¡Petro se despide! “Dejo una Presidencia que cumplió” y exige al próximo gobierno respetar la Constitución.

En su último discurso público como presidente de la República, Gustavo Petro no se guardó nada. Frente a una multitud en plaza pública, con pancartas de agradecimiento y el clima de fin de ciclo, el mandatario aseguró que deja el cargo habiendo “cumplido” su mandato y lanzó un mensaje directo al próximo gobierno: que respete la Constitución.

“En el momento en que alguien tome la banda presidencial y jure por una Constitución, que ojalá, espero yo, respete”, declaró Petro en su intervención durante los actos del 20 de Julio.

El presidente, visiblemente emocionado y rodeado de su equipo más cercano, reiteró que entregará la banda presidencial el próximo 7 de agosto y que lo hace con la convicción de haber cumplido con lo que se propuso al llegar al poder.

Un mensaje con doble filo.

El pronunciamiento de Petro generó reacciones inmediatas.
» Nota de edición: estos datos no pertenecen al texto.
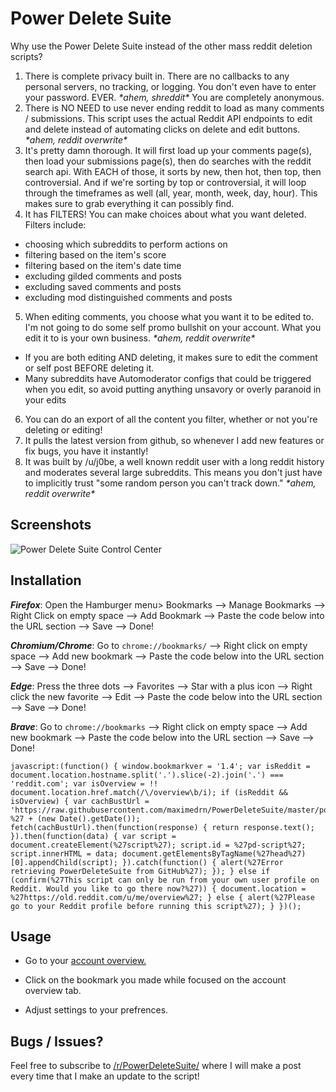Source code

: # Power Delete Suite

 Why use the Power Delete Suite instead of the other mass reddit deletion scripts?

 1. There is complete privacy built in. There are no callbacks to any personal servers, no tracking, or logging. You don't even have to enter your password. EVER. *\*ahem, shreddit\** You are completely anonymous.
 2. There is NO NEED to use never ending reddit to load as many comments / submissions. This script uses the actual Reddit API endpoints to edit and delete instead of automating clicks on delete and edit buttons. *\*ahem, reddit overwrite\**
 3. It's pretty damn thorough. It will first load up your comments page(s), then load your submissions page(s), then do searches with the reddit search api. With EACH of those, it sorts by new, then hot, then top, then controversial. And if we're sorting by top or controversial, it will loop through the timeframes as well (all, year, month, week, day, hour). This makes sure to grab everything it can possibly find.
 4. It has FILTERS! You can make choices about what you want deleted. Filters include:
  * choosing which subreddits to perform actions on
  * filtering based on the item's score
  * filtering based on the item's date time
  * excluding gilded comments and posts
  * excluding saved comments and posts
  * excluding mod distinguished comments and posts
 5. When editing comments, you choose what you want it to be edited to. I'm not going to do some self promo bullshit on your account. What you edit it to is your own business. *\*ahem, reddit overwrite\**
  * If you are both editing AND deleting, it makes sure to edit the comment or self post BEFORE deleting it.
  * Many subreddits have Automoderator configs that could be triggered when you edit, so avoid putting anything unsavory or overly paranoid in your edits
 6. You can do an export of all the content you filter, whether or not you're deleting or editing!
 7. It pulls the latest version from github, so whenever I add new features or fix bugs, you have it instantly!
 8. It was built by /u/j0be, a well known reddit user with a long reddit history and moderates several large subreddits. This means you don't just have to implicitly trust "some random person you can't track down." *\*ahem, reddit overwrite\**

## Screenshots
 
 ![Power Delete Suite Control Center](http://i.imgur.com/Fh5HsAD.png)
 
## Installation

***Firefox***: Open the Hamburger menu> Bookmarks --> Manage Bookmarks --> Right Click on empty space --> Add Bookmark --> Paste the code below into the URL section --> Save --> Done!

***Chromium/Chrome***: Go to `chrome://bookmarks/` --> Right click on empty space --> Add new bookmark --> Paste the code below into the URL section --> Save --> Done!

***Edge***: Press the three dots --> Favorites --> Star with a plus icon --> Right click the new favorite --> Edit --> Paste the code below into the URL section --> Save --> Done!

***Brave***: Go to `chrome://bookmarks` --> Right click on empty space -->  Add new bookmark --> Paste the code below into the URL section --> Save --> Done!

```
javascript:(function() { window.bookmarkver = '1.4'; var isReddit = document.location.hostname.split('.').slice(-2).join('.') === 'reddit.com'; var isOverview = !! document.location.href.match(/\/overview\b/i); if (isReddit && isOverview) { var cachBustUrl = 'https://raw.githubusercontent.com/maximedrn/PowerDeleteSuite/master/powerdeletesuite.js?%27 + (new Date().getDate()); fetch(cachBustUrl).then(function(response) { return response.text(); }).then(function(data) { var script = document.createElement(%27script%27); script.id = %27pd-script%27; script.innerHTML = data; document.getElementsByTagName(%27head%27)[0].appendChild(script); }).catch(function() { alert(%27Error retrieving PowerDeleteSuite from GitHub%27); }); } else if (confirm(%27This script can only be run from your own user profile on Reddit. Would you like to go there now?%27)) { document.location = %27https://old.reddit.com/u/me/overview%27; } else { alert(%27Please go to your Reddit profile before running this script%27); } })();
```

## Usage

- Go to your [account overview.](https://old.reddit.com/u/me/overview)

- Click on the bookmark you made while focused on the account overview tab. 

- Adjust settings to your prefrences. 
 
## Bugs / Issues?
 
Feel free to subscribe to [/r/PowerDeleteSuite/](https://www.reddit.com/r/PowerDeleteSuite/) where I will make a post every time that I make an update to the script!
 
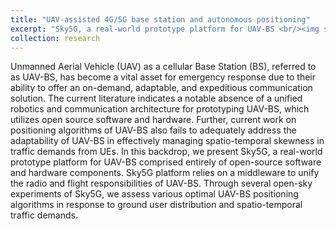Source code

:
 ```yaml
---
title: "UAV-assisted 4G/5G base station and autonomous positioning"
excerpt: "Sky5G, a real-world prototype platform for UAV-BS <br/><img src='/images/UAV-BS-Prototype.png'><br/><img src='/images/UAV-BS-Arch.png'>"
collection: research
---
```


Unmanned Aerial Vehicle (UAV) as a cellular Base Station (BS), referred to as UAV-BS, has become a vital asset for emergency response due to their ability to offer an on-demand, adaptable, and expeditious communication solution. The current literature indicates a notable absence of a unified robotics and communication architecture for prototyping UAV-BS, which utilizes open source software and hardware. Further, current work on positioning algorithms of UAV-BS also fails to adequately address the adaptability of UAV-BS in effectively managing spatio-temporal skewness in traffic demands from UEs. In this backdrop, we present Sky5G, a real-world prototype platform for UAV-BS comprised entirely of open-source software and hardware components. Sky5G platform relies on a middleware to unify the radio and flight responsibilities of UAV-BS. Through several open-sky experiments of Sky5G, we assess various optimal UAV-BS positioning algorithms in response to ground user distribution and spatio-temporal traffic demands.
Mientras sus seguidores coreaban su nombre y levantaban carteles que decían “Gracias Petro por sembrar esperanza en cada rincón de la patria”, sus críticos interpretaron el mensaje como una advertencia velada al gobierno que viene.

El video del discurso muestra al presidente leyendo sus apuntes en un podio adornado con el escudo de Colombia, vistiendo su característica sudadera negra con el lema “Somos la tierra del…” y rodeado de ministros y aliados.

En varios momentos se le ve gesticular con fuerza, como si quisiera dejar un mensaje claro antes de abandonar el poder.

El cierre de un ciclo polémico.

Con estas palabras, Gustavo Petro cierra su paso por la Casa de Nariño tal como lo inició: con un discurso cargado de convicción, divisiones y mensajes que seguirán generando debate hasta el último día de su mandato.

El 7 de agosto, cuando entregue la banda presidencial, Colombia sabrá si el deseo que expresó hoy se cumple o si, como anticipan muchos de sus opositores, el nuevo gobierno tendrá que lidiar con las consecuencias de cuatro años de profundas transformaciones y fuertes confrontaciones institucionales.

¿Logro cumplido o promesa incumplida?

El país entero está a punto de juzgarlo en las urnas… y en la historia.